Thankfulness: How Gratitude Can Help Your Health
Gratitude is more than a buzzword. It’s a habit and practice that may actually change your perception of well-being.
Are you feeling overwhelmed by the coronavirus pandemic, all the changes it has brought to your life and everything you need to worry about to stay safe?
Or do you sometimes feel like you just can’t catch a break? You know — the truck that cut you off, the weird feedback you got from your boss, the grocery item you need but is never on the store shelf? Do you sometimes feel negative and cynical?
Sure, we all do this a little, but doing it a lot can lead to depression1, which is linked to poor heart health, more inflammation and even a weaker immune system.2 Yikes!
Some neuroscience experts think our brains focus on negative information as a way to remember pain so we can avoid it in the future. They call this the “negativity bias.”3
To balance out this natural tendency, we can practice gratitude.
“Gratitude is good medicine,” says Robert A. Emmons, Ph.D., a professor of psychology at the University of California, Davis and author of The Little Book of Gratitude.

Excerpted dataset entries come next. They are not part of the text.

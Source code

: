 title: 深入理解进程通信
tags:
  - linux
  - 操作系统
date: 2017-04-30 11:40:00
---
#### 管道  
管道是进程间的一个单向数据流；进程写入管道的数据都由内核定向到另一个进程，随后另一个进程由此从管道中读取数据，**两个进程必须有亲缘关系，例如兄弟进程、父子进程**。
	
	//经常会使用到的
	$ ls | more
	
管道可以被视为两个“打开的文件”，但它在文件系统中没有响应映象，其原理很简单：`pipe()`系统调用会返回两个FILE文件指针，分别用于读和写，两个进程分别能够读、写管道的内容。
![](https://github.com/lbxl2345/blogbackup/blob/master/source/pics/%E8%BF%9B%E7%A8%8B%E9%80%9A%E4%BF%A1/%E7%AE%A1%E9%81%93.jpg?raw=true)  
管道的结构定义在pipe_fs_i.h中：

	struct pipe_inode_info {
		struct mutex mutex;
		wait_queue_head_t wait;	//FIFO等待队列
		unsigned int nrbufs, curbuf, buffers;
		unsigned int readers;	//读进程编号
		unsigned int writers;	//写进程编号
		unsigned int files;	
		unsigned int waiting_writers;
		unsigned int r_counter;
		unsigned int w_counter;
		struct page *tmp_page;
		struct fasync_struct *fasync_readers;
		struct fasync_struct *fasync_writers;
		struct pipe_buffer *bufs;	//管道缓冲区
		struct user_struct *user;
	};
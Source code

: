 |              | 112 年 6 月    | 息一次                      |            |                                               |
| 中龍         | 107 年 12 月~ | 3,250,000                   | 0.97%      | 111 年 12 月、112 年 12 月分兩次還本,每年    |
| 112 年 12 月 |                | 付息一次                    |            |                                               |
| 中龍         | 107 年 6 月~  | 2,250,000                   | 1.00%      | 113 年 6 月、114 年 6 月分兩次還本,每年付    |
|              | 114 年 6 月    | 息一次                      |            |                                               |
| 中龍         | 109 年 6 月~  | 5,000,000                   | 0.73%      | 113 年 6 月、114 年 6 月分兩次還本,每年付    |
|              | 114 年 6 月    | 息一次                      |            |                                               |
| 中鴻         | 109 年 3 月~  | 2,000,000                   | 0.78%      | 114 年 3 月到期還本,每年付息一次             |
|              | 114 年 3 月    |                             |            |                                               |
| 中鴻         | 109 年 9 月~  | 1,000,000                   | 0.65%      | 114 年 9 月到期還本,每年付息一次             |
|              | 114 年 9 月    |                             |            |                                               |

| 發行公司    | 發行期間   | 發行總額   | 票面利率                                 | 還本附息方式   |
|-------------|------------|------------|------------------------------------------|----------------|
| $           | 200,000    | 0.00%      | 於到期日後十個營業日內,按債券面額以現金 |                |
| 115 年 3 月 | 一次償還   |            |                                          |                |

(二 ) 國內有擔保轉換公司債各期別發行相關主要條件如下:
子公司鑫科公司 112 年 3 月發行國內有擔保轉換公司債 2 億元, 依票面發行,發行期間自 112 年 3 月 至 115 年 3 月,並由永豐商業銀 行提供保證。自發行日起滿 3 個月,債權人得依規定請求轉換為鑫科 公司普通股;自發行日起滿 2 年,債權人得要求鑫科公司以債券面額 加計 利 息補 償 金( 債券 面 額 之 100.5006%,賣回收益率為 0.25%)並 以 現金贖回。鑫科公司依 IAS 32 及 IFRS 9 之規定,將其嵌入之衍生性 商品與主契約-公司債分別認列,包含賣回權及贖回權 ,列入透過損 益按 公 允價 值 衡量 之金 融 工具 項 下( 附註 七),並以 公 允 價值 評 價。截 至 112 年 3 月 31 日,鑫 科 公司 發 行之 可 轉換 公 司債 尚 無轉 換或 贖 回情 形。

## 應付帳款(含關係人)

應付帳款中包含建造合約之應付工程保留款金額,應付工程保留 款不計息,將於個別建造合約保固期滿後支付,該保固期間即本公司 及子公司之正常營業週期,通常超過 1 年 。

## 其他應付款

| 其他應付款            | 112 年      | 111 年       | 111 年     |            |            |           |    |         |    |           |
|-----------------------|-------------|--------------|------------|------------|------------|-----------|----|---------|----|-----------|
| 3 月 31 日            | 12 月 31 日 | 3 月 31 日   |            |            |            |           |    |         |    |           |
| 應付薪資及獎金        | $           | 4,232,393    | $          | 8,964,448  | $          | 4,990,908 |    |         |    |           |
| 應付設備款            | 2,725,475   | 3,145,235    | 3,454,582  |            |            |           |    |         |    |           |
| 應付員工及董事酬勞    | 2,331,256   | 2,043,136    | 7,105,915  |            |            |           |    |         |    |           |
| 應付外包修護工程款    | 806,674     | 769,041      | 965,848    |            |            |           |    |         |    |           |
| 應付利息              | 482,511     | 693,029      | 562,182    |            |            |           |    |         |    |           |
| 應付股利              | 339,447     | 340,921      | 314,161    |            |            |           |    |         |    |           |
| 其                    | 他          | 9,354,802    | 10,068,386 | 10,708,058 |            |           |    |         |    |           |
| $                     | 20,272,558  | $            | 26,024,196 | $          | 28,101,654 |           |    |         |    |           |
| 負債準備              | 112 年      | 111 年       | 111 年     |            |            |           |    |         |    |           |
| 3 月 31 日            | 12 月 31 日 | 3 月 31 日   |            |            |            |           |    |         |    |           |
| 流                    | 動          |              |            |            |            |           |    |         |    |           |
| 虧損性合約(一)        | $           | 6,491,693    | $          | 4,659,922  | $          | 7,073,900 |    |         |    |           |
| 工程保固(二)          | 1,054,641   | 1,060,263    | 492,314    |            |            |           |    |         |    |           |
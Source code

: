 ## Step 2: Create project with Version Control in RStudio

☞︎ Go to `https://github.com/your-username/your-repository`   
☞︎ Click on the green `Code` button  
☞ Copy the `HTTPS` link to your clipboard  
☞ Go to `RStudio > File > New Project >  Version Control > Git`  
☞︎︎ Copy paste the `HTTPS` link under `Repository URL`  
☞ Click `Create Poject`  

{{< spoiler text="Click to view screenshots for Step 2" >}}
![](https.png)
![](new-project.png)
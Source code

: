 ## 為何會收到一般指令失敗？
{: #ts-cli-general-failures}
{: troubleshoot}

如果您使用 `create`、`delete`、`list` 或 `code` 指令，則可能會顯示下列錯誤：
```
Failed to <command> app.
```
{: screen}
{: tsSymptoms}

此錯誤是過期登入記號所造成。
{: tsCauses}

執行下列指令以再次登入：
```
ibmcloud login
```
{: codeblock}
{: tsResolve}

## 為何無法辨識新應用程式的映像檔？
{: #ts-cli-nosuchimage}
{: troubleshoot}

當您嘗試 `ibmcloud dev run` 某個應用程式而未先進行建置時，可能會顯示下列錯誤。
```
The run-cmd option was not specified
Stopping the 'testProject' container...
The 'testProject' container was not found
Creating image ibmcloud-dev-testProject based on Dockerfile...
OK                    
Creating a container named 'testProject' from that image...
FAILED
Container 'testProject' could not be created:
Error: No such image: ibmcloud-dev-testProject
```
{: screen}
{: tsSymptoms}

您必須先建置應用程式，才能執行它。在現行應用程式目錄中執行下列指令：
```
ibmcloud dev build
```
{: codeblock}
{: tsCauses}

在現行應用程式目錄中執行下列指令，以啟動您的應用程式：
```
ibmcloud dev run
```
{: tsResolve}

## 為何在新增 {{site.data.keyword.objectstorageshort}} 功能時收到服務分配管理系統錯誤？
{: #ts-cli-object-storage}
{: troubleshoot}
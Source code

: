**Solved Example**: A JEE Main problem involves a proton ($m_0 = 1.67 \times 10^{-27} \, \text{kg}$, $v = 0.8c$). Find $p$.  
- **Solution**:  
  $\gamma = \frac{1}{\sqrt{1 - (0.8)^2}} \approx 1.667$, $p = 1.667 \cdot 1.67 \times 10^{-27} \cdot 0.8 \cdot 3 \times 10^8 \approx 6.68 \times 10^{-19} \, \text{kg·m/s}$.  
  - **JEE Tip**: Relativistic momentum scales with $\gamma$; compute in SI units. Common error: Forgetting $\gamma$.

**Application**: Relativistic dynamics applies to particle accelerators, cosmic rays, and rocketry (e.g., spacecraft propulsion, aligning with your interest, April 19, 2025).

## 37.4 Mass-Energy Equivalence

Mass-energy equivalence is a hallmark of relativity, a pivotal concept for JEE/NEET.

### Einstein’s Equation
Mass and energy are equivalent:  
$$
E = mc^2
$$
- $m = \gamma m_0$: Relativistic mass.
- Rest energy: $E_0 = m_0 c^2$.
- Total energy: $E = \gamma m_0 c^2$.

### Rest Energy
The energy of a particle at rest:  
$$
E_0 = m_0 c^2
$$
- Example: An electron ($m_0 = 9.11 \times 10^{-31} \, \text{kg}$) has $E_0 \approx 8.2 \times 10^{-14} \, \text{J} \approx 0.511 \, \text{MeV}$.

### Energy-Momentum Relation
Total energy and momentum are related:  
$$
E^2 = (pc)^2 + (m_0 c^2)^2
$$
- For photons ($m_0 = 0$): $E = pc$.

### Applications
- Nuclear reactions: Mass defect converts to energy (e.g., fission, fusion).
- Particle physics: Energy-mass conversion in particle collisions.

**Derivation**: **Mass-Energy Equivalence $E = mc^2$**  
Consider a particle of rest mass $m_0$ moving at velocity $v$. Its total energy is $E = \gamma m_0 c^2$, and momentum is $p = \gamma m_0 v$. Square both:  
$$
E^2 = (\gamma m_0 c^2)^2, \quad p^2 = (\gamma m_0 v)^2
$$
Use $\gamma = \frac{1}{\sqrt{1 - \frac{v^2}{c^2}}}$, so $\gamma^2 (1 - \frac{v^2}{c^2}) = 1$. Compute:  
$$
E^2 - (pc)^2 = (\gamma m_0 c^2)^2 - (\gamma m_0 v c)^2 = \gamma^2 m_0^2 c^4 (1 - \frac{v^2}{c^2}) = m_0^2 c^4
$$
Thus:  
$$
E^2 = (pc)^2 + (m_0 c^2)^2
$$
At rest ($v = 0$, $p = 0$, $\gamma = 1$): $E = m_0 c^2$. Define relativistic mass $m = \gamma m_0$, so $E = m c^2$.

“Clinical trials indicate that the practice of gratitude can have dramatic and lasting effects in a person’s life. It can lower blood pressure and improve immune function. ... Grateful people engage in more exercise, have better dietary behaviors, are less likely to smoke and abuse alcohol and have higher rates of medication adherence.”4
Dang, being grateful is the gift that seriously keeps on giving, right? Who couldn't use all these benefits right now?
Here’s a simple way to get started:
Write these down before you go to bed or share them around the dinner table. In five minutes, you can practice gratitude from the heart.
1. Health: What did your body do for you today?
Did you know you take about 8 million breaths a year? Your feet can take you up a mountain; your arms can hold someone you love. Take a minute to marvel at the finely tuned machinery of your body, and thank yourself for the steps you take every day to keep it safe and healthy.
2. Eat: What did you feed your body to nourish yourself today?
Was it an old favorite, something you made or something new and different? If you eat three meals a day, you’ll eat about a thousand meals this year! Take a minute to savor an especially yummy meal. And check out some healthy options on the AHA’s recipe hub.
3. Activity: What did you do that you really enjoyed today?
Did you give it your all when exercising today, or find a quiet moment while sitting in traffic to reflect? Take a minute to think back on one particularly awesome moment.
4. Relationship: Whom do you look forward to connecting with?
Is it someone who sets your heart on fire, always has a smile for you, has your back or makes you laugh until you cry? Take a minute to smile as you think about this special person. Then make plans for a virtual meet-up.
5. Time: What are you doing right now?
Every single day you wake up with 24 brand new hours. The past is history, the future is a mystery and today is a gift. That’s why they call it the present! Take a minute to be thankful for the gift of time, including any extra time you have right now for your family or yourself.
Let’s do this, and be Healthy for Good!
1 Journal of Cognition and Emotion,Negative processing biases predict subsequent depressive symptoms. http://www.tandfonline.com/doi/abs/10.1080/02699930143000554
2 National Institutes of Health, National Institute of Mental Health, Chronic Illness & Mental Health. https://www.nimh.nih.gov/health/publications/chronic-illness-mental-health/index.shtml
3 National Institutes of Health, National Library of Medicine, Not all emotions are created equal: The negativity bias in social-emotional development https://www.ncbi.nlm.nih.gov/pmc/articles/PMC3652533/ and Agency Attribution in Infancy: Evidence for a Negativity Bias https://www.ncbi.nlm.nih.gov/pmc/articles/PMC4011708/.
4 American Heart Association News, Gratitude is a healthy attitude.